[MDEV-122] Data mapping between HBase and SQL - Jira

Sergei Petrunia added a comment - 2012-01-30 13:05

== Data mapping from HBase to SQL ==

Hbase table consists of rows, which are identified by row key. Each row has an
arbitrary (potentially, very large) number of columns. (Looking at HBase
documentation, one can conclude that HBase is specifically targeting two use
cases:

a column family has few columns
a column family has so many columns that "get column by name" operation is
specifically optimized for (TODO: exact link!)

One can see two ways to map that to SQL tables:

=== Per-row mapping ===

Let each row in HBase table be mapped into a row from SQL point of view:

SELECT * FROM hbase_table;

row-id column1 column2
------ ------- -------
row1 data data
row2 data data
row3 data data

This is the most straightforward mapping. However, accessing some of the hbase
data will be difficult. For example, in hbase, it is natural to have this query

given a row-id, get a list of columns in the row (maybe, with their values)

in this mapping, result of this query will be one row, and there is no
convinient way to return arbitrarily-long list of columns on one row.

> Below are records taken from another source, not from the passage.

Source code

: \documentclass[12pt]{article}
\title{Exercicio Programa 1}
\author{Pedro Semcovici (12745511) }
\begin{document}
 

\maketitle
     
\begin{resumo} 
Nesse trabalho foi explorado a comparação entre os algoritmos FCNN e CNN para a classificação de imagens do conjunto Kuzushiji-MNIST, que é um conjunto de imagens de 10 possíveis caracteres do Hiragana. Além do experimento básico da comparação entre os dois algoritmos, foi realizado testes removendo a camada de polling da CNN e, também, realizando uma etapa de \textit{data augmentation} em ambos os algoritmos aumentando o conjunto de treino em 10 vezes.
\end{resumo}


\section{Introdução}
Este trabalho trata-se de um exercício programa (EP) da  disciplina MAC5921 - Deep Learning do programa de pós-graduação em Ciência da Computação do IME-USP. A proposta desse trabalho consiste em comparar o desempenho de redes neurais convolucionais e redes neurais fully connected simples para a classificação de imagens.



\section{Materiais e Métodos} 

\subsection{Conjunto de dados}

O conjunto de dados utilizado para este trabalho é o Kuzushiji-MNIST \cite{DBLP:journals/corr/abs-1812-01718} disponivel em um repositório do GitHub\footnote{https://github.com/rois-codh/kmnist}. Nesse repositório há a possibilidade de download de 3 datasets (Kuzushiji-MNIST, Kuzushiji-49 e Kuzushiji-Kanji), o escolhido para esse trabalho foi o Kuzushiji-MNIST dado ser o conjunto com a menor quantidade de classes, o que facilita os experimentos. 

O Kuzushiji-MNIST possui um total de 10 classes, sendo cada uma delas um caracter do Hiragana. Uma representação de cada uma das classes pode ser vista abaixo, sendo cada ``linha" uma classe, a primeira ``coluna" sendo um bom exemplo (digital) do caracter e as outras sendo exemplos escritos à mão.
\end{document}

Table DDL could look like this:

create table hbase_tbl_rows (
row_id binary(MAX_HBASE_ROWID_LEN),
columns blob,
key (row_content)
) engine=hbase_row;

TODO: Does Hbase have MAX_HBASE_ROWID_LEN limit? What is it?

=== Per-cell mapping ===

HBase shell has 'scan' command, here's an example of its output:

hbase(main):007:0> scan 'testtable'
ROW COLUMN+CELL
myrow-1 column=colfam1:q1, timestamp=1297345476469, value=value-1
myrow-2 column=colfam1:q2, timestamp=1297345495663, value=value-2
myrow-2 column=colfam1:q3, timestamp=1297345508999, value=value-3

Here, one HBase row produces multiple rows in the output. Each output row
represents one (row_id, column) combination, so rows with multiple columns
(and multiple revisions of column data) are easily represented.

create table hbase_tbl_cells (
row_id binary(MAX_HBASE_ROWID_LEN),
column_name binary(N),
timestamp TIMESTAMP,
value binary(N)
) engine=hbase_row;

TODO: Does Hbase have MAX_HBASE_ROWID_LEN limit? What is it?

NOTE: It is nice to have table DDL independent of the hbase table. This
saves us from need to synchronize table DDLs between hbase and mysql (which
NDB cluster had to do and they ended up implementing a rather complex
subsystem for it)

== Consistency and transactionality ==

HBase has single-record transactions. Does this mean that HBase engine
will have MyISAM-like characteristics? e.g. if we fail in the middle of
an UPDATE, there is no way to go back?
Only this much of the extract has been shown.